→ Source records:
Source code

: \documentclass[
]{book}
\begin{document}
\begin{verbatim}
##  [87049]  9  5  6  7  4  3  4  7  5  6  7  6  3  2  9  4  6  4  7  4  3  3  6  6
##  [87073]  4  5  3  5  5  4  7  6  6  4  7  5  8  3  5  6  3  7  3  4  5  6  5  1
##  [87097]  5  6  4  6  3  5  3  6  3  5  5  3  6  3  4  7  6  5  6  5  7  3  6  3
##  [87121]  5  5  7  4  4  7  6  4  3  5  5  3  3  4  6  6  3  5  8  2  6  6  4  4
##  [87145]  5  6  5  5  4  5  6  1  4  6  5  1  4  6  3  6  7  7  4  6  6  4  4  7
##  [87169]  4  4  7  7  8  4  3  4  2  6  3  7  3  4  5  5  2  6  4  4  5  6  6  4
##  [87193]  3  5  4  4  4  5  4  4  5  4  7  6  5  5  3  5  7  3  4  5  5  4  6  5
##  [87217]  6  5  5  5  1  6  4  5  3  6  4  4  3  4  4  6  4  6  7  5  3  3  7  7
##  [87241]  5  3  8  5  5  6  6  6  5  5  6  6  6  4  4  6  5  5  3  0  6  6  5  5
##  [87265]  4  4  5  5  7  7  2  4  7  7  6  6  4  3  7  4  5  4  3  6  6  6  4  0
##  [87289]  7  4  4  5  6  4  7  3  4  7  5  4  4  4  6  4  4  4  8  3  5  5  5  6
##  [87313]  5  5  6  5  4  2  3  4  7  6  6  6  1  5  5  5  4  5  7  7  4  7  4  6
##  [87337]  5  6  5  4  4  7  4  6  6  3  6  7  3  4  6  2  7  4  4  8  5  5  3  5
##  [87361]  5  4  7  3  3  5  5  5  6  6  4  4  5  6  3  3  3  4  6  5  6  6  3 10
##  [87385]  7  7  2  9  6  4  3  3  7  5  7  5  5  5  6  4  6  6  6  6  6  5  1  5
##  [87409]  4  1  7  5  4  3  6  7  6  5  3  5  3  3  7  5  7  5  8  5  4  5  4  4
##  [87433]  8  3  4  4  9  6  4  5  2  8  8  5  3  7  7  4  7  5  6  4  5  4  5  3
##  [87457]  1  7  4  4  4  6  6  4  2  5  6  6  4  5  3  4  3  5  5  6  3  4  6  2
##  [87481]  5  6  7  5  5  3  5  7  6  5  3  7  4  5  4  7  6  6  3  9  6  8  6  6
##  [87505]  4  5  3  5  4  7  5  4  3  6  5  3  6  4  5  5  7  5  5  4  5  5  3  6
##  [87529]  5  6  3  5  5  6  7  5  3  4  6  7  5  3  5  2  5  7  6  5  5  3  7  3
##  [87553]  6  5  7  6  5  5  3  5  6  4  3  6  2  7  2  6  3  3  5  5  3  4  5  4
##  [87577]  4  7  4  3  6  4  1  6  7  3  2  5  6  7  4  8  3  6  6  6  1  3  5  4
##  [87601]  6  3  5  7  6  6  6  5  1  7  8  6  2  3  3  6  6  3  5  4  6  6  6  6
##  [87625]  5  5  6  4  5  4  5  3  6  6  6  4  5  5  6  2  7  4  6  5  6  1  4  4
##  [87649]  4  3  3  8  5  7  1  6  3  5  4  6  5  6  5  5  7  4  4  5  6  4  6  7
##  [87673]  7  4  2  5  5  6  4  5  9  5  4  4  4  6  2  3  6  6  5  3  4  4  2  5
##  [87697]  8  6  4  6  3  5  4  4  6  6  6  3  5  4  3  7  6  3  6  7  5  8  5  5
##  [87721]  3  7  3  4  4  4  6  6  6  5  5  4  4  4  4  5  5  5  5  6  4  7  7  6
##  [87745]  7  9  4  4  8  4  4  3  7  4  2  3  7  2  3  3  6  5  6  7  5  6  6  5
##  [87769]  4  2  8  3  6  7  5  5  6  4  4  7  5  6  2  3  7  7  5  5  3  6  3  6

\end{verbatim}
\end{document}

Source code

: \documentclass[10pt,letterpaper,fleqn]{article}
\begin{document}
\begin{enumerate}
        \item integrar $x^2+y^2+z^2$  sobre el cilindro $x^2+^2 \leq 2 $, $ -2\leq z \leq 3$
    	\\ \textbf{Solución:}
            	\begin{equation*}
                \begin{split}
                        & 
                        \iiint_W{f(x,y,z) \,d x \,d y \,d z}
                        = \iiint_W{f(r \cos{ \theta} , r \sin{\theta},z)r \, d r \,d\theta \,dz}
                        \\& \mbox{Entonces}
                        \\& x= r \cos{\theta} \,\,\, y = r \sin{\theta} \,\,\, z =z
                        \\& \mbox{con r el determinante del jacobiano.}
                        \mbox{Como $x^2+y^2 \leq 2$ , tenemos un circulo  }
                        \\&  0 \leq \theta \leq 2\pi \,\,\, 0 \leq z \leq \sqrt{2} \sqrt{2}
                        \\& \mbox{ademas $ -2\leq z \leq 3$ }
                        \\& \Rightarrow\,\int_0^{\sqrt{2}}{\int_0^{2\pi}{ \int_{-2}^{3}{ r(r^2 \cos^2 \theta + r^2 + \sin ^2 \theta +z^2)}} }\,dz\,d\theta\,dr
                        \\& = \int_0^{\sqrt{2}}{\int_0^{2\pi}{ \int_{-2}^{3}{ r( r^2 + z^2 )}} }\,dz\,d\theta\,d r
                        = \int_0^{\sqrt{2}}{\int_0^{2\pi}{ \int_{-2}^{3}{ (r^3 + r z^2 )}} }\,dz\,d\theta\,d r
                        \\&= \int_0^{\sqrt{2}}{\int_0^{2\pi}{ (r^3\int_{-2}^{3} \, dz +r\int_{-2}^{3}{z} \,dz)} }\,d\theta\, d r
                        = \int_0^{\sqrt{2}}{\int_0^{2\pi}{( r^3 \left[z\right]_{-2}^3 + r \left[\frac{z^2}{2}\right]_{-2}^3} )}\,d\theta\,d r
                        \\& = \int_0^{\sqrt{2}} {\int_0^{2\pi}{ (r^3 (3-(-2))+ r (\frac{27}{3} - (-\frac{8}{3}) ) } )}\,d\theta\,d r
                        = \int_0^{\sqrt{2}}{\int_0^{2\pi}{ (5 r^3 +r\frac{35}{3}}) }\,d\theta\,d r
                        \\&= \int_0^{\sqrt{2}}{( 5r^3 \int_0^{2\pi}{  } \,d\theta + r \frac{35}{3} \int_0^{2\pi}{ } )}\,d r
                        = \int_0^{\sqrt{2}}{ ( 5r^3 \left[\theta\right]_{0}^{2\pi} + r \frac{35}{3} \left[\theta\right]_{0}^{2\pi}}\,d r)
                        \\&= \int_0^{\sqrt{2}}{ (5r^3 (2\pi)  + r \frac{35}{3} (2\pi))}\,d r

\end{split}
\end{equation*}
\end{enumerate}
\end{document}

→ Work required:
Find how many lines of the preceding data contain "left", and answer with that number only.

→ Response:
2